## Exercise prompt:
Answer with a single number stating how many lines of the entries below include the string "paste".

## Data under study:

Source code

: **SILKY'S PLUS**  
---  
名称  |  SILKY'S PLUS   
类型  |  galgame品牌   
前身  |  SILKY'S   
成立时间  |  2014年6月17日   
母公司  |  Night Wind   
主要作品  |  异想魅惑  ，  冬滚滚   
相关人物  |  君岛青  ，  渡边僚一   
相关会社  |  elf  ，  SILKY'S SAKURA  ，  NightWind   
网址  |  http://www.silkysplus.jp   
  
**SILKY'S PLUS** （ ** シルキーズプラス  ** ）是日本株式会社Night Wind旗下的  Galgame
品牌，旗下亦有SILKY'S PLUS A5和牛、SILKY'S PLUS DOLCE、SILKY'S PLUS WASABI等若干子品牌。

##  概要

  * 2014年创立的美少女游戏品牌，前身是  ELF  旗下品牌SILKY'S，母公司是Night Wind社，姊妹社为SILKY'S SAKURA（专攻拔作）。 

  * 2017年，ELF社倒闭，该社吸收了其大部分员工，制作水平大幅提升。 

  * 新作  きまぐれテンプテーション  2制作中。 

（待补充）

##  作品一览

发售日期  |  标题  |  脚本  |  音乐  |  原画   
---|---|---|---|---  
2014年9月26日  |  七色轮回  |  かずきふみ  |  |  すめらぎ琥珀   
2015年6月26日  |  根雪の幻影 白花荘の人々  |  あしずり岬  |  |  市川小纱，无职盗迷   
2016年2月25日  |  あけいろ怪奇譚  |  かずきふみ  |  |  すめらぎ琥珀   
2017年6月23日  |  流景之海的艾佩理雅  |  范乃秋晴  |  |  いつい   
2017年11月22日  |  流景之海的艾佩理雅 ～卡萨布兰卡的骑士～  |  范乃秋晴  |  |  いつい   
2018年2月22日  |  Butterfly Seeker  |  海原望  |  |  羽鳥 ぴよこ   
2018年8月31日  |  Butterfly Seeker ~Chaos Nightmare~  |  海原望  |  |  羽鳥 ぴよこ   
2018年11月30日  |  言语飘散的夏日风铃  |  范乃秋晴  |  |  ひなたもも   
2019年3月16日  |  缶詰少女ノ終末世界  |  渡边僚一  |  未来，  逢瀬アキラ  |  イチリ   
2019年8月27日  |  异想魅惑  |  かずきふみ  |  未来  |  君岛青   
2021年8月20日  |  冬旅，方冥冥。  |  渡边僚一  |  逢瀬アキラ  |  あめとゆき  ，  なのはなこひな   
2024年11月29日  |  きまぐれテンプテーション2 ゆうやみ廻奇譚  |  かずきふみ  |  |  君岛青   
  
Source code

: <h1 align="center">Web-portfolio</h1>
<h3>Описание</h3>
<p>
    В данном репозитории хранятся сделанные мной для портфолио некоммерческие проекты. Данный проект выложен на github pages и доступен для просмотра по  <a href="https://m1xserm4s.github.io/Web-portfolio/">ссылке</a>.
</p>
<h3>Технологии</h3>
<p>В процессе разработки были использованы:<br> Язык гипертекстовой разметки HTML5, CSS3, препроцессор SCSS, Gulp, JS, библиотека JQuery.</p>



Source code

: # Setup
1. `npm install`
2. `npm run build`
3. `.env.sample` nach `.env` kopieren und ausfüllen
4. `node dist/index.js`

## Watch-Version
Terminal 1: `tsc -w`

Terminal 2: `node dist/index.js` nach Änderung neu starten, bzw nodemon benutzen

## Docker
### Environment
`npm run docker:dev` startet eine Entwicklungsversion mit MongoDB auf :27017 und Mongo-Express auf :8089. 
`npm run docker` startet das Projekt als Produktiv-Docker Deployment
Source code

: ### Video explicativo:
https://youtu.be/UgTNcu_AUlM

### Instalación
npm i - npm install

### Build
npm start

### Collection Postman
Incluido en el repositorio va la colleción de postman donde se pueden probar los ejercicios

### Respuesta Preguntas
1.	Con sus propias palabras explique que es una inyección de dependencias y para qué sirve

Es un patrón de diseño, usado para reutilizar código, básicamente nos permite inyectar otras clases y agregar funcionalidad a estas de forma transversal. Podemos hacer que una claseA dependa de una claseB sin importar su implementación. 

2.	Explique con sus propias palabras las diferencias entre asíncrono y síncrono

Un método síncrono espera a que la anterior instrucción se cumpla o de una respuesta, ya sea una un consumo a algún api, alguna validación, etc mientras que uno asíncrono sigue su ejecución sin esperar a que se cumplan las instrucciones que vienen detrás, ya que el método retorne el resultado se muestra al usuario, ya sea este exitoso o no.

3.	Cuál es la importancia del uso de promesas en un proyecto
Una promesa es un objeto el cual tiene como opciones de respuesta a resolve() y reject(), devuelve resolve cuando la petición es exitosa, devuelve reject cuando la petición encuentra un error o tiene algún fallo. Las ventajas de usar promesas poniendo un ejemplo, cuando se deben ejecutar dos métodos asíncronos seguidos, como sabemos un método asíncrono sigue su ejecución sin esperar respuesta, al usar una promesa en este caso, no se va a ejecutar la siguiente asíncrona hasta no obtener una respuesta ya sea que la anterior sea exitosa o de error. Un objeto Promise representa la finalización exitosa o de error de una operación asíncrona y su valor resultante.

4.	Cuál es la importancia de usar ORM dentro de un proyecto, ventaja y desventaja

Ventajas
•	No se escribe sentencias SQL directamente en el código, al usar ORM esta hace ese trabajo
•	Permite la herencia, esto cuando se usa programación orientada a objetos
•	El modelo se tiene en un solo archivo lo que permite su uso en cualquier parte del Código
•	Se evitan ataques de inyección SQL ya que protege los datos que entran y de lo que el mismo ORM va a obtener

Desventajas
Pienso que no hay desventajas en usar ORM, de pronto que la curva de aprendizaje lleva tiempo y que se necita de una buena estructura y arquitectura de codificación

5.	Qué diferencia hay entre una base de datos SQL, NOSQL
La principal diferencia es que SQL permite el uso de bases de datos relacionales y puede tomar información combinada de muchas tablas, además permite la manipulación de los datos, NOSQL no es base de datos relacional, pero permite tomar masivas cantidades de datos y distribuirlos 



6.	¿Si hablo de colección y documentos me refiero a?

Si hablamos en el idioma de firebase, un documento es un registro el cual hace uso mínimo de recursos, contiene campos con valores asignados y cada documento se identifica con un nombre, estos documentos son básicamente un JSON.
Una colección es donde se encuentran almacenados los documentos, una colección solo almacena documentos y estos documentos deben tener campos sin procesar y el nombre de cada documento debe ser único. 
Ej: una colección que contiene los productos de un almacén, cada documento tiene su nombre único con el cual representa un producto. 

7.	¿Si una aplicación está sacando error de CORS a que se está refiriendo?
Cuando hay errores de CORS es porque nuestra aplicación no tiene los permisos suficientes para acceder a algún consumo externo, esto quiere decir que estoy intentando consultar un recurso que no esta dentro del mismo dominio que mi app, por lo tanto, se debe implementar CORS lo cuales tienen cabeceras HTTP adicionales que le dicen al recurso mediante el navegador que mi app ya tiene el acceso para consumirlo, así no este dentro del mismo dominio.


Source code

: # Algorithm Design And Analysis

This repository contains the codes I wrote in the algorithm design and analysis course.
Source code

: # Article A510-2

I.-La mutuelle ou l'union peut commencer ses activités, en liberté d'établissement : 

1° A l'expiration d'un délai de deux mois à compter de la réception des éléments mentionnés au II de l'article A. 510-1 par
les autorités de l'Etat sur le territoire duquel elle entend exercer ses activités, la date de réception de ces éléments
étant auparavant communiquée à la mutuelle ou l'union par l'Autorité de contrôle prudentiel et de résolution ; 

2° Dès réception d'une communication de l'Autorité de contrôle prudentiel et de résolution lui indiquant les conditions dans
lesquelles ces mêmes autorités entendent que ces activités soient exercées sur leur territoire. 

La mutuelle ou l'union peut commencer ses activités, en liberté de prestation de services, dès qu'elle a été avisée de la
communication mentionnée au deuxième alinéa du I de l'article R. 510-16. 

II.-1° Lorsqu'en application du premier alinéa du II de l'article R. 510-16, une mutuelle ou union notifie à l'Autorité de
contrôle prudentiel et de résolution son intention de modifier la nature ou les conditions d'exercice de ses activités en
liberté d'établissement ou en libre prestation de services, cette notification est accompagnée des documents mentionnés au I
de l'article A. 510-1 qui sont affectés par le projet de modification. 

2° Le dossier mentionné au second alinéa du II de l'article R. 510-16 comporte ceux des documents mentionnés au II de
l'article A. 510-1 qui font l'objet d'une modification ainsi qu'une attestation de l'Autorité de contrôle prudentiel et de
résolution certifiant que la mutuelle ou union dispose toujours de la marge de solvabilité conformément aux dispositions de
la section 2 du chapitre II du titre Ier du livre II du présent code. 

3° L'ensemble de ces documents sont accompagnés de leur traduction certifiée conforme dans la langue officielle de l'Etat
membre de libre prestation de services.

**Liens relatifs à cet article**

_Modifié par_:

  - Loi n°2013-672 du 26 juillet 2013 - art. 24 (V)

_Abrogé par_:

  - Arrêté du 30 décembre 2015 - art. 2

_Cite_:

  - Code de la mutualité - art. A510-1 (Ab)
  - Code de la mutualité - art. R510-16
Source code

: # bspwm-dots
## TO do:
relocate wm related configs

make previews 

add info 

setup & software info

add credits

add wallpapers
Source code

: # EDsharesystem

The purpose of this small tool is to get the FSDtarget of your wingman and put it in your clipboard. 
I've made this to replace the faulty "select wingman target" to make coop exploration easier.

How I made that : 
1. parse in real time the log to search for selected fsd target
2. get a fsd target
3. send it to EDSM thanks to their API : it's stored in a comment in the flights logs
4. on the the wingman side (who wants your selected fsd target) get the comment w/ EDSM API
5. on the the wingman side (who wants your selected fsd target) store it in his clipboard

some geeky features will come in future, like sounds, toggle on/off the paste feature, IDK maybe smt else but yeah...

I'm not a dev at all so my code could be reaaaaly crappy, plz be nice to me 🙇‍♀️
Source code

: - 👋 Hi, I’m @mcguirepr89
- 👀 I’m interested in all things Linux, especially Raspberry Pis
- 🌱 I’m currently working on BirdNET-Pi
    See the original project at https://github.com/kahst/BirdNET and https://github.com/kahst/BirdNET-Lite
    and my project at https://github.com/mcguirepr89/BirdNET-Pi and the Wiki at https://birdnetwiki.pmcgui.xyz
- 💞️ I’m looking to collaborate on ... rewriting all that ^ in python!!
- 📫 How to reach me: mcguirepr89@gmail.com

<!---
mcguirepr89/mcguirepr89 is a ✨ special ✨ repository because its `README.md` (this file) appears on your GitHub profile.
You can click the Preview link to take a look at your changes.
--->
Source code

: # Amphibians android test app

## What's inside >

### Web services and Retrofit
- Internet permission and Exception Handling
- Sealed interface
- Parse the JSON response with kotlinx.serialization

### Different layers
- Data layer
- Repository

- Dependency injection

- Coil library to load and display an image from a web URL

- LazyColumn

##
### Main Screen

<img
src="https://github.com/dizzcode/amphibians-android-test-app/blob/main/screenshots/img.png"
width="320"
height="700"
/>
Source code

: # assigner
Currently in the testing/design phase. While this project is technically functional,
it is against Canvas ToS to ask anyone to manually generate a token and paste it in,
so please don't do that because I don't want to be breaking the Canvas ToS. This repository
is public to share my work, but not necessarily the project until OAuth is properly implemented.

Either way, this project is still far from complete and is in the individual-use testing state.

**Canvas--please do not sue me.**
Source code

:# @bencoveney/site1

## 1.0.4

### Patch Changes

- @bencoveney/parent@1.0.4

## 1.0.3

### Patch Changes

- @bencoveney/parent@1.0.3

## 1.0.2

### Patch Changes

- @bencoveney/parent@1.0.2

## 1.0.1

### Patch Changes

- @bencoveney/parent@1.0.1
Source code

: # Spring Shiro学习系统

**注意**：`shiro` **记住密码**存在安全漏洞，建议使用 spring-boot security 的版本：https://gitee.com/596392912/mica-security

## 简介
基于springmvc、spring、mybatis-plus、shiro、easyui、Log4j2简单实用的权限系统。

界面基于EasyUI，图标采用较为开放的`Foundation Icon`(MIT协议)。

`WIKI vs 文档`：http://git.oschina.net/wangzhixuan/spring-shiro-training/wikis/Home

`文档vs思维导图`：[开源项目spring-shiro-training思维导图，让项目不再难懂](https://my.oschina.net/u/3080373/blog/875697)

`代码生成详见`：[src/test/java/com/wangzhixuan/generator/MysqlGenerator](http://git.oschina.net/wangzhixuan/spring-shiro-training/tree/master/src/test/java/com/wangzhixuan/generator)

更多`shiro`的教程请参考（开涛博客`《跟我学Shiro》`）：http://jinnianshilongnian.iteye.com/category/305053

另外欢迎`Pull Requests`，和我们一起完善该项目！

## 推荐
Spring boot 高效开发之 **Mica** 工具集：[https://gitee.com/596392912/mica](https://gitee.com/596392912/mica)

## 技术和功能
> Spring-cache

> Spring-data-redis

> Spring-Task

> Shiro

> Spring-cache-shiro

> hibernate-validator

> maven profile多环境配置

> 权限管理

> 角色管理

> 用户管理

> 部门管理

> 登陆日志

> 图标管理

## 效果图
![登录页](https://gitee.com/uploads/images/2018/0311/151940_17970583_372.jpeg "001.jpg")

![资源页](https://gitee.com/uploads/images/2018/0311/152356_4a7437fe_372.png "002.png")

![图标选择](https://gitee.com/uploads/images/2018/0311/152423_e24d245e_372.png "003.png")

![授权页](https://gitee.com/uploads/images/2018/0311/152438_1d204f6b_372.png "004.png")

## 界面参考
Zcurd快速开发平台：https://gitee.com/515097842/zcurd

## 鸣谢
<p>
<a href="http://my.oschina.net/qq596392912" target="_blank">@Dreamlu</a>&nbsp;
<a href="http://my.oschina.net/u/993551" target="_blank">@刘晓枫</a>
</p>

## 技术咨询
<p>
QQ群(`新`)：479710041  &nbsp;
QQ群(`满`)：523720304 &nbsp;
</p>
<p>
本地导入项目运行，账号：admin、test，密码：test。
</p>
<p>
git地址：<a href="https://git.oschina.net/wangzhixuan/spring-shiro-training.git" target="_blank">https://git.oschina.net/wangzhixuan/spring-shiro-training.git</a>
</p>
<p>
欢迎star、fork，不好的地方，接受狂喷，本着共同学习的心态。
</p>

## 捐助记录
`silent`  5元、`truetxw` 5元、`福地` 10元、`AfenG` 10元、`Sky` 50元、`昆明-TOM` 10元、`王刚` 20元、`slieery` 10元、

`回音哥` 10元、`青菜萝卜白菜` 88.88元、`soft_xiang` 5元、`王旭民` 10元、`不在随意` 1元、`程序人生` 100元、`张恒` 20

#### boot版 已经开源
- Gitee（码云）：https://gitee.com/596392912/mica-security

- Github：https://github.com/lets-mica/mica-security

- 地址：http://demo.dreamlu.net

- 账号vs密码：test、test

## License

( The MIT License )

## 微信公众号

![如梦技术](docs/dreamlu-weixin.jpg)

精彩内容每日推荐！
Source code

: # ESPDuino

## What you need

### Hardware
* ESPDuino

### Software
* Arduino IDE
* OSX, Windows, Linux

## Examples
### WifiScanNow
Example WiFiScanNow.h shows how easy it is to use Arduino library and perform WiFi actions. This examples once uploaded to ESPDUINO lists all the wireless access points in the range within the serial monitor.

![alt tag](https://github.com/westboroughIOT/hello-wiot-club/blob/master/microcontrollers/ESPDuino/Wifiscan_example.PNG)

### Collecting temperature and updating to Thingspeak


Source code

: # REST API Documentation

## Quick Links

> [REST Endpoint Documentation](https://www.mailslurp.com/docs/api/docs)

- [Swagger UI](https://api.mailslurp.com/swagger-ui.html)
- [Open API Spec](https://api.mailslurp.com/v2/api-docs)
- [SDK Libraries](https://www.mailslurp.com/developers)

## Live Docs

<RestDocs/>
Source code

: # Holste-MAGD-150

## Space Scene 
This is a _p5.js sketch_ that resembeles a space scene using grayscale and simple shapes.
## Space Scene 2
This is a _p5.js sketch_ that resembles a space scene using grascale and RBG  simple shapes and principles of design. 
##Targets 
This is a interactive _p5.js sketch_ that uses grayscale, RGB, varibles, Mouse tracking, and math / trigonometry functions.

## Exercise response:
2